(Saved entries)
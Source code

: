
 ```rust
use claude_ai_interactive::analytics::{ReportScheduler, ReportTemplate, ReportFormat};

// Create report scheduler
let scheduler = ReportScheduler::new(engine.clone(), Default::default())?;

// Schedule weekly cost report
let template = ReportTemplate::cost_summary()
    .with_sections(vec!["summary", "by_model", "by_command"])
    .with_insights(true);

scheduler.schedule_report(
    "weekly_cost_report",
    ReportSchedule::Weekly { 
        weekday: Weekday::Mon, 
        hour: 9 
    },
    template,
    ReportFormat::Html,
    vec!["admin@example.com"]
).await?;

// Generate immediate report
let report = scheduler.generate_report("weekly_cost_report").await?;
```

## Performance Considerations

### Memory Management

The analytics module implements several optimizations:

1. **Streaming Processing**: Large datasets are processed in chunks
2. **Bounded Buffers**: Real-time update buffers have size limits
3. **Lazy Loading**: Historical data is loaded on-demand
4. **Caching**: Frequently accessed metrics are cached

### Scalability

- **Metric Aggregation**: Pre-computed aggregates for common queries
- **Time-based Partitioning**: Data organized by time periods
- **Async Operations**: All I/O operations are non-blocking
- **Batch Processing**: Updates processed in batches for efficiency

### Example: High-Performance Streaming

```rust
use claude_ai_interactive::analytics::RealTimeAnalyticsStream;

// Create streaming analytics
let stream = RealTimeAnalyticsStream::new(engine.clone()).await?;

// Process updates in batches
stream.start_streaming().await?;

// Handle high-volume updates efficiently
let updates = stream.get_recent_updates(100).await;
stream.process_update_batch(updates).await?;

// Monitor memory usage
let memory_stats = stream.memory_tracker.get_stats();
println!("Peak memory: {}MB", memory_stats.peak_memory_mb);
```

Required work
The expected result is a copy of each line in the records where "Create" appears.

Exercise answer
// Create report scheduler
// Create streaming analytics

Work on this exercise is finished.